▸ **Problem requirements**:
Which lines below contain the word "Lightning"? Copy each one.

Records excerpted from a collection

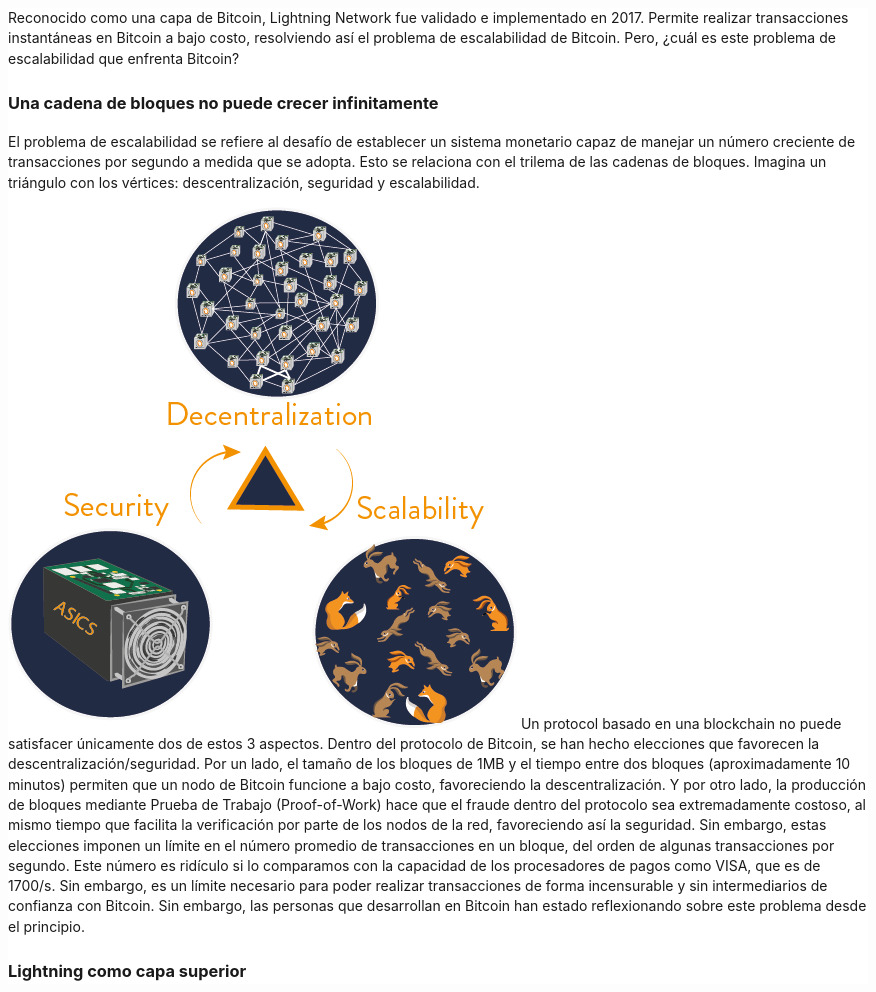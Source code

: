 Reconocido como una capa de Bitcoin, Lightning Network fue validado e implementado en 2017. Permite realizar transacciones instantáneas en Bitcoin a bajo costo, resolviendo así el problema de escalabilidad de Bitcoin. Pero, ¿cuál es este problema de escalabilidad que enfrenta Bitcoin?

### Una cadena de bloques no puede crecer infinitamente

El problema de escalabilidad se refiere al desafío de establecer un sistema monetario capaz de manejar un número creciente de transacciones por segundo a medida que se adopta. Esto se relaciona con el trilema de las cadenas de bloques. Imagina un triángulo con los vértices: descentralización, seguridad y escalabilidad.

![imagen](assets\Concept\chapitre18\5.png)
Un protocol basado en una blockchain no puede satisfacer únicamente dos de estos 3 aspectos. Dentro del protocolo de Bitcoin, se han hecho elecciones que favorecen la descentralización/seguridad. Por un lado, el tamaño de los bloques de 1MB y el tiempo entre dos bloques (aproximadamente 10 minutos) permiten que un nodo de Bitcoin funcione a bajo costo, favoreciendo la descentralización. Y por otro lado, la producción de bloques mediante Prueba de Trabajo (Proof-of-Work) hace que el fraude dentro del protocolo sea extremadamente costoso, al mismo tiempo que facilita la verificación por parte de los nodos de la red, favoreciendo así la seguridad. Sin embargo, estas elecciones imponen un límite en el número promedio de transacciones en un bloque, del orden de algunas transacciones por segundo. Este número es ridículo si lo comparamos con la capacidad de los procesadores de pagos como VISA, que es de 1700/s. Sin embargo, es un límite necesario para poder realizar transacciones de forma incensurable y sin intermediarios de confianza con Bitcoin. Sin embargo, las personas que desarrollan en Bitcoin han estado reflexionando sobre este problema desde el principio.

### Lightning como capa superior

▸ **Response box**:
: Reconocido como una capa de Bitcoin, Lightning Network fue validado e implementado en 2017. Permite realizar transacciones instantáneas en Bitcoin a bajo costo, resolviendo así el problema de escalabilidad de Bitcoin. Pero, ¿cuál es este problema de escalabilidad que enfrenta Bitcoin?
### Lightning como capa superior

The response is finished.